- [Problem requirements] If a line in the entries contains the word "SetPenPos", list it.

- [Exercise data]
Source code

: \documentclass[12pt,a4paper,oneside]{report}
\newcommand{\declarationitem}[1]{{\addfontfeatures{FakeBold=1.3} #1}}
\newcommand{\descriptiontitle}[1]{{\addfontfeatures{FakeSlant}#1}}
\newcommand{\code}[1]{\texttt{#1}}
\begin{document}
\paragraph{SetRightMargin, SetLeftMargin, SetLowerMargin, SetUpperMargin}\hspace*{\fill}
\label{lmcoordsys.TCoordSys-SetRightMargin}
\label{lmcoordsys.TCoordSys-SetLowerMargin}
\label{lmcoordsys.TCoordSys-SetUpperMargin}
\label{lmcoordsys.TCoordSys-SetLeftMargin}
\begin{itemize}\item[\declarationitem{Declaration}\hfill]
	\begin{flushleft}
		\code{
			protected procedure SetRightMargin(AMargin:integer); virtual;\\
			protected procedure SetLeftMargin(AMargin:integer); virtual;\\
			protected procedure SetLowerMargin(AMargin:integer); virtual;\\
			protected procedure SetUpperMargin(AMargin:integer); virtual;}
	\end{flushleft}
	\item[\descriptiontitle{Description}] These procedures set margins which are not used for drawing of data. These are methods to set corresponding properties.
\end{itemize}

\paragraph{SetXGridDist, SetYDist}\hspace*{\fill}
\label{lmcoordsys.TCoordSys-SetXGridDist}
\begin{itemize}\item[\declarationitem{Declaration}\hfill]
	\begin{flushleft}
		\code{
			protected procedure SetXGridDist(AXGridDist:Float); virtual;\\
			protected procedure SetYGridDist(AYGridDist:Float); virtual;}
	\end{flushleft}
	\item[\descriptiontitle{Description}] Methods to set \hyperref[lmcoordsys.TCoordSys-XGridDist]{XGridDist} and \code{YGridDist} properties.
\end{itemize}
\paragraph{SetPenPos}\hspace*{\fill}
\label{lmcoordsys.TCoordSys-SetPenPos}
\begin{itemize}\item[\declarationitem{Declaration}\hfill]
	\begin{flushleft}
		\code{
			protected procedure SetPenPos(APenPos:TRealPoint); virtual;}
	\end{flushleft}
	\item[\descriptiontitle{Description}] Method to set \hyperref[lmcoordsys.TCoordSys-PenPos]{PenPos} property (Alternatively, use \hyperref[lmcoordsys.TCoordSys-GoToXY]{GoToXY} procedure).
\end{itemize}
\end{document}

==

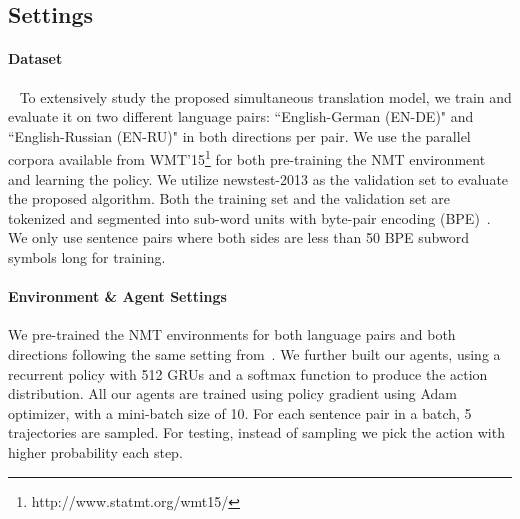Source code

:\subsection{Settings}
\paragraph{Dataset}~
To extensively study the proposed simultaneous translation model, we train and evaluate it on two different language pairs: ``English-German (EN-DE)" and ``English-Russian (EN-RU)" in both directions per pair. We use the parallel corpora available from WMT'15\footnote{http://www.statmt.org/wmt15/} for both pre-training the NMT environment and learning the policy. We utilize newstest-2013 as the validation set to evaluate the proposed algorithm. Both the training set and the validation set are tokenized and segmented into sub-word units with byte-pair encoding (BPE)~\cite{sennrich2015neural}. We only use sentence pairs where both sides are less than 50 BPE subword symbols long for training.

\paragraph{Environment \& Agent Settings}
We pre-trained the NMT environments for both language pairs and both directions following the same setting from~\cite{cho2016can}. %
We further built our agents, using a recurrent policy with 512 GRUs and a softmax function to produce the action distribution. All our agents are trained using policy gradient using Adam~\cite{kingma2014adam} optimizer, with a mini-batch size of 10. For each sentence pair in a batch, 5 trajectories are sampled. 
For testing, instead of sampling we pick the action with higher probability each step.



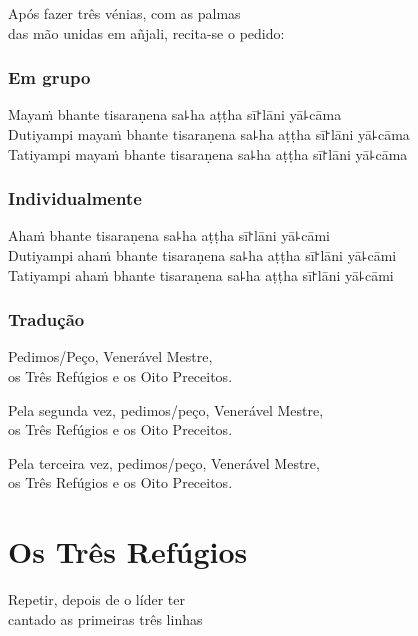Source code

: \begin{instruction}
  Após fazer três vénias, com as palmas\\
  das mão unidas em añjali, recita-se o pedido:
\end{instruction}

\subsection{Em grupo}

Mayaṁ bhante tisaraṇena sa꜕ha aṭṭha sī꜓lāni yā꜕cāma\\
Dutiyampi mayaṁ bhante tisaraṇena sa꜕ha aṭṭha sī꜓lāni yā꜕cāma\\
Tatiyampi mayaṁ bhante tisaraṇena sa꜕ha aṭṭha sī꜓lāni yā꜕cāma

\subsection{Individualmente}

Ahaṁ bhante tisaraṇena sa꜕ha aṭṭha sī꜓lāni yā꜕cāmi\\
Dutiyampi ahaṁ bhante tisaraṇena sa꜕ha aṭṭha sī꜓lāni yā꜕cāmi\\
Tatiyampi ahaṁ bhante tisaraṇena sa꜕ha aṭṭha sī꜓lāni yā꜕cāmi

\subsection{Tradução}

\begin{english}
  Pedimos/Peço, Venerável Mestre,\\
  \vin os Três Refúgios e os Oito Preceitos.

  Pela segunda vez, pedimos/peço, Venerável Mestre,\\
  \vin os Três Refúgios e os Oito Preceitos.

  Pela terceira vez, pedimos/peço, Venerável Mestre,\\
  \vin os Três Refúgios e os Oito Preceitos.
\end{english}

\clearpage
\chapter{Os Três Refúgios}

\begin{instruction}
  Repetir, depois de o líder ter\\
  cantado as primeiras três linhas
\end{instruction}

- [Answer for this exercise]
\paragraph{SetPenPos}\hspace*{\fill}
\label{lmcoordsys.TCoordSys-SetPenPos}
			protected procedure SetPenPos(APenPos:TRealPoint); virtual;}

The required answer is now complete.